Arkansas’ Hot Springs Revives Its Reputation for R & R

Spa City
Dero Sanford thinkdero.com
The elegant hotels of Bathhouse Row are in the midst of revitalization.

When I told associates I was going to Hot Springs, Ark., just about everyone asked “Why?” and “What’s to do there?” For the most part, I really had no idea what the town had to offer a leisure traveler other than the experience of bathing in earth-warmed waters.

Well, that’s just the tip of the iceberg for the palette of offerings in Hot Springs.

From a historical perspective, Hot Springs is truly the first major resort town in the United States — a distinction that grew from the mythical perception that the 143 degree waters bubbling out of the earth had magical healing powers to offer the sick and disabled. Hot Springs was designated as one of the country’s first national parks, so the government began to direct the 700,000 gallons of water that percolate out of the wells each day into a well-engineered conduit system that delivered it to the nine buildings on Bathhouse Row and a few resort hotels such as the Arlington Resort Hotel and Spa and the Majestic (which closed in 2006).

So, in the late 1800s, a grand era began in Hot Springs that would last for 50-plus years. The region attracted the well-to-do from throughout the U.S. who were seeking the healing powers of the warm waters. An entertainment industry developed soon after.

Most of those who came to the springs for medicinal reasons had run out of all traditional medical options of the time, and their doctors prescribed a series of bathing regimens. So they flocked to Hot Springs as a last resort, many staying for months at a time for daily baths with the hope and expectation that this would cure their sickness or disability. What it did do was get them to a relaxing resort atmosphere and freed them from the stresses of daily living. I suspect these factors contributed to the well-being of those who experienced a sense of rejuvenation or cure.

What followed was an influx of the wealthy who had nothing but time on their hands — and a crime underworld with its many vices: booze, showbiz, casino entertainment, gambling and prostitution.

Very quickly the police and sheriff’s department became part of the culture, being bribed to protect the interests of an exploding crime network that was as much a part of the culture and reputation of Hot Springs as the water.

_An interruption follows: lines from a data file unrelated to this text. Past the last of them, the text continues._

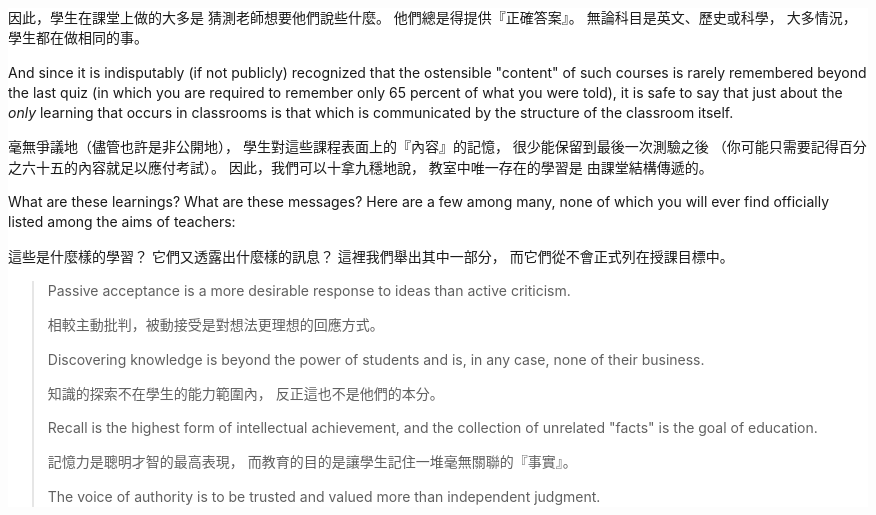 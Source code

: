 因此，學生在課堂上做的大多是
猜測老師想要他們說些什麼。
他們總是得提供『正確答案』。
無論科目是英文、歷史或科學，
大多情況，學生都在做相同的事。

And since it is indisputably
(if not publicly)
recognized that the ostensible
"content" of such courses is
rarely remembered beyond the
last quiz (in which you are
required to remember only
65 percent of what you were told),
it is safe to say that just
about the _only_ learning
that occurs in classrooms is
that which is communicated by
the structure of the classroom itself.

毫無爭議地（儘管也許是非公開地），
學生對這些課程表面上的『內容』的記憶，
很少能保留到最後一次測驗之後
（你可能只需要記得百分之六十五的內容就足以應付考試）。
因此，我們可以十拿九穩地說，
教室中唯一存在的學習是
由課堂結構傳遞的。

What are these learnings?
What are these messages?
Here are a few among many,
none of which you will ever
find officially listed among
the aims of teachers:

這些是什麼樣的學習？
它們又透露出什麼樣的訊息？
這裡我們舉出其中一部分，
而它們從不會正式列在授課目標中。

> Passive acceptance is a more
> desirable response to ideas
> than active criticism.
>
> 相較主動批判，被動接受是對想法更理想的回應方式。
>
> Discovering knowledge is beyond
> the power of students and is,
> in any case, none of their
> business.
>
> 知識的探索不在學生的能力範圍內，
> 反正這也不是他們的本分。
>
> Recall is the highest form of
> intellectual achievement,
> and the collection of unrelated
> "facts" is the goal of education.
>
> 記憶力是聰明才智的最高表現，
> 而教育的目的是讓學生記住一堆毫無關聯的『事實』。
>
> The voice of authority is to
> be trusted and valued more than
> independent judgment.
>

Between the ’20s and ’50s, elite crime bosses like Alvin Karpis, Bonnie and Clyde, Machine Gun Kelly, Baby Face Nelson, Al Capone, Lucky Luciano and Frank Costello would regularly come to town to vacation, relax and enjoy the resort atmosphere. Back home, they may have been arch enemies, but in Hot Springs they left each other alone as part of the “unwritten rule.”

In 1904, the Oaklawn Park Race Track opened and still flourishes today with a three-and-a-half-month season culminating in the Arkansas Derby — the last race held for 3-year-olds that is always held three weeks prior to the Kentucky Derby.

A list of supper clubs opened in the ’20s, and that brought in the entertainment elite such as Al Jolson, Mae West, The Rat Pack — Sinatra, Davis and Martin — Phyllis Diller, Shecky Greene and many more.

Life was good in Hot Springs — people lived very large and the money flowed. But it all came to an abrupt end in 1966, when Winthrop Rockefeller took over as governor and shut the gambling operations down. Shortly afterward, Las Vegas took root in Nevada, the “action” moved west and Hot Springs’ decline began.

Today Bathhouse Row is in the midst of a complete makeover, with investors securing long-term leases from the National Park Service and renovating the inside of these beautiful buildings whose exteriors look exactly the same as they did when they were built. They offer an affordable bath service in the same tradition found a century ago.

The Arlington Hotel in the heart of downtown Hot Springs is being updated, and the remaining era hotels await investors who will take their “good bones” and bring them back to life, much like what happened to the Art Deco hotels along South Beach. I predict Hot Springs’ grand days will return in the not-too-distant future.

Today there is much to do in the boyhood home of Bill Clinton, such as hiking, boating, a visit to the Gangster Museum, watching the horses run, gaming at the casino and, of course, just experiencing the relaxing hot waters with the traditional attendant-served bathing experience that has not changed over all these years.